[Saved entries]
# # # #
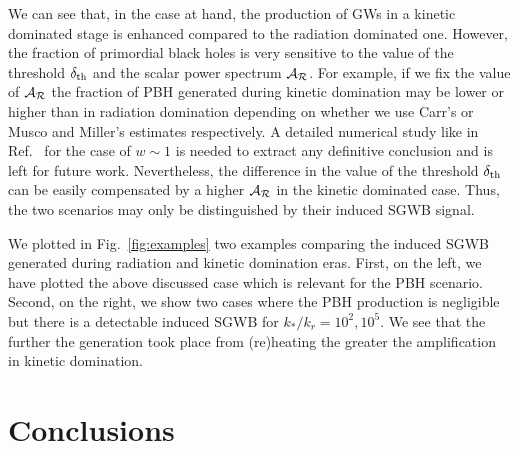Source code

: \documentclass[aps,10pt,prd,groupedaddress,nofootinbib,notitlepage,eqsecnum,preprintnumbers]{revtex4-1}
\begin{document}
We can see that, in the case at hand, the production of GWs in a kinetic dominated stage is enhanced compared to the radiation dominated one. However, the fraction of primordial black holes is very sensitive to the value of the threshold $\delta_{\rm th}$ and the scalar power spectrum ${\cal A}_{\cal R}$. For example, if we fix the value of ${\cal A}_{\cal R}$ the fraction of PBH generated during kinetic domination may be lower or higher than in radiation domination depending on whether we use Carr's or Musco and Miller's estimates respectively. A detailed numerical study like in Ref.~\cite{Escriva:2019nsa} for the case of $w\sim 1$ is needed to extract any definitive conclusion and is left for future work. Nevertheless, the difference in the value of the threshold $\delta_{\rm th}$ can be easily compensated by a higher ${\cal A}_{\cal R}$ in the kinetic dominated case. Thus, the two scenarios may only be distinguished by their induced SGWB signal. %

We plotted in Fig.~\ref{fig:examples} two examples comparing the induced SGWB generated during radiation and kinetic domination eras. First, on the left, we have plotted the above discussed case which is relevant for the PBH scenario. Second, on the right, we show two cases where the PBH production is negligible but there is a detectable induced SGWB for $k_*/k_r=10^2,10^5$. We see that the further the generation took place from (re)heating the greater the amplification in kinetic domination.

\section{Conclusions\label{sec:conclusions}}
\end{document}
# # # #
BRIEF. Copy out exactly the lines from the one containing "We can see that, in" through the last line above, keeping both end lines.

RESPONSE TO THIS EXERCISE.
We can see that, in the case at hand, the production of GWs in a kinetic dominated stage is enhanced compared to the radiation dominated one. However, the fraction of primordial black holes is very sensitive to the value of the threshold $\delta_{\rm th}$ and the scalar power spectrum ${\cal A}_{\cal R}$. For example, if we fix the value of ${\cal A}_{\cal R}$ the fraction of PBH generated during kinetic domination may be lower or higher than in radiation domination depending on whether we use Carr's or Musco and Miller's estimates respectively. A detailed numerical study like in Ref.~\cite{Escriva:2019nsa} for the case of $w\sim 1$ is needed to extract any definitive conclusion and is left for future work. Nevertheless, the difference in the value of the threshold $\delta_{\rm th}$ can be easily compensated by a higher ${\cal A}_{\cal R}$ in the kinetic dominated case. Thus, the two scenarios may only be distinguished by their induced SGWB signal. %

We plotted in Fig.~\ref{fig:examples} two examples comparing the induced SGWB generated during radiation and kinetic domination eras. First, on the left, we have plotted the above discussed case which is relevant for the PBH scenario. Second, on the right, we show two cases where the PBH production is negligible but there is a detectable induced SGWB for $k_*/k_r=10^2,10^5$. We see that the further the generation took place from (re)heating the greater the amplification in kinetic domination.

\section{Conclusions\label{sec:conclusions}}
\end{document}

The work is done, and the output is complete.